Start of Data shown

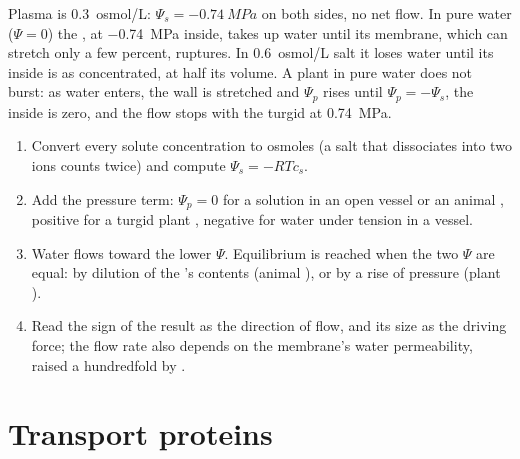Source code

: \begin{example}\label{ex:b1:membranes-transport:redcell}
Plasma is \qty{0.3}{osmol/L}: $\Psi_s = \qty{-0.74}{MPa}$ on both sides,
no net flow. In pure water ($\Psi = 0$) the , at
\qty{-0.74}{MPa} inside, takes up water until its membrane, which can
stretch only a few percent, ruptures. In \qty{0.6}{osmol/L} salt it
loses water until its inside is as concentrated, at half its volume. A
plant  in pure water does not burst: as water enters, the wall is
stretched and $\Psi_p$ rises until $\Psi_p = -\Psi_s$, the  inside is zero, and the flow stops with the  turgid at
\qty{0.74}{MPa}.
\end{example}

\begin{method}\label{met:b1:membranes-transport:psi}
\begin{enumerate}
  \item Convert every solute concentration to osmoles (a salt that
        dissociates into two ions counts twice) and compute $\Psi_s =
        -RTc_s$.
  \item Add the pressure term: $\Psi_p = 0$ for a solution in an open
        vessel or an animal , positive for a turgid plant ,
        negative for water under tension in a  vessel.
  \item Water flows toward the lower $\Psi$. Equilibrium is reached
        when the two $\Psi$ are equal: by dilution of the 's
        contents (animal ), or by a rise of pressure (plant ).
  \item Read the sign of the result as the direction of flow, and its
        size as the driving force; the flow rate also depends on the
        membrane's water permeability, raised a hundredfold by
         .
\end{enumerate}
\end{method}

\section{Transport proteins}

End of Data shown

**What you need to do**
Without altering anything, output all the lines above but none of the images.

**Answer box**
Source code

: \begin{example}\label{ex:b1:membranes-transport:redcell}
Plasma is \qty{0.3}{osmol/L}: $\Psi_s = \qty{-0.74}{MPa}$ on both sides,
no net flow. In pure water ($\Psi = 0$) the , at
\qty{-0.74}{MPa} inside, takes up water until its membrane, which can
stretch only a few percent, ruptures. In \qty{0.6}{osmol/L} salt it
loses water until its inside is as concentrated, at half its volume. A
plant  in pure water does not burst: as water enters, the wall is
stretched and $\Psi_p$ rises until $\Psi_p = -\Psi_s$, the  inside is zero, and the flow stops with the  turgid at
\qty{0.74}{MPa}.
\end{example}

\begin{method}\label{met:b1:membranes-transport:psi}
\begin{enumerate}
  \item Convert every solute concentration to osmoles (a salt that
        dissociates into two ions counts twice) and compute $\Psi_s =
        -RTc_s$.
  \item Add the pressure term: $\Psi_p = 0$ for a solution in an open
        vessel or an animal , positive for a turgid plant ,
        negative for water under tension in a  vessel.
  \item Water flows toward the lower $\Psi$. Equilibrium is reached
        when the two $\Psi$ are equal: by dilution of the 's
        contents (animal ), or by a rise of pressure (plant ).
  \item Read the sign of the result as the direction of flow, and its
        size as the driving force; the flow rate also depends on the
        membrane's water permeability, raised a hundredfold by
         .
\end{enumerate}
\end{method}

\section{Transport proteins}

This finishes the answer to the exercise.